Monday, Mar. 03, 1947

Looking In

February in Paris was cold, windless and grey, and its people beset with chaotic politics, strikes and shortages (see FOREIGN NEWS). Last week many a Parisian found a refuge from these storms in the sparkling new Galerie des Carets. There hung the paintings of a man whom some conservative critics have come to prefer to Picasso. He was monkish old Georges Rouault, whose fat, smoldering judges, jeweled kings, whores, clowns and solitary Christs grow richer and stranger year by year. They looked not like paint but hot coals, caked angrily into patterns by a muscle-bound man with a trowel.

Unlike outdoorish Winslow Homer (see above), Rouault has always looked inward, to paint the medieval hells and heavens exploding within the high dome of his skull. Rouault was born in violence when a shell blasted his mother out of bed during the bombardment of Paris in 1871. At 14 he went to work in a stained-glass factory, where he earned a dollar a week and developed his unique inner climate--as sharp and glowing, to judge by his art, as glass.

Life Begins at 50. After four long years, Rouault quit his job to study with famed Academician Gustave Moreau. Moreau taught young Rouault all he knew about painting and did his best to break Rouault's habit of moping about in cemeteries after school. When Moreau died, his house was turned into a memorial museum and Rouault, as the favorite pupil, was appointed curator. The sinecure kept Rouault going; his art sold hardly at all until he was past 50.

Nowadays Rouault's paintings bring up to $12,500 apiece in Paris. Dealers prize them more & more--and have begun to question the eternal values of some of Paris' most publicized avant garde painters (to whom they now scornfully refer as "decorators"). Rouault has a sixth-floor Paris apartment in an unartistic quarter. He walks up; he hates elevators, telephones and other mechanical devices. He also has a country house in Normandy which the Germans raided in 1940, destroying the library and ripping up some of his canvases for blackout shades. Rouault's family includes six devoted grandchildren--whom he loves to take for silent strolls in the country. But even with his grandchildren, Rouault's large, intelligent, apelike face seldom breaks into a smile.
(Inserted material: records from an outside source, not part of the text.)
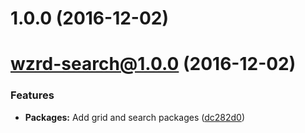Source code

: <a name="1.0.0"></a>
# 1.0.0 (2016-12-02)



<a name="wzrd-search@1.0.0"></a>
# wzrd-search@1.0.0 (2016-12-02)


### Features

* **Packages:** Add grid and search packages ([dc282d0](https://github.com/wizardzloy/try-monorepo/commit/dc282d0))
Church & State of Mind. Rouault is a novelty among artists: he goes to church, regularly. During the week he works alone, locked in his studio with sheafs of his barely decipherable poetry and his harsh, thick, color-encrusted paintings, broken--like leaded windows--into black-bordered stabs of color, which he sometimes waits years to complete. He is bad tempered--and painfully shy. "I believe in suffering," he once wrote; "with me it is not feigned; that is my only merit."

Like Poet T. S. Eliot, Rouault is a pioneer in art who calls himself "a believer and a conformist. Anyone can revolt. . . ." The old man (75) sees little of young modern artists, some of whom lack his own highly traditional training. Discussing them recently, he was heard to mutter: "Why don't they begin at the beginning?"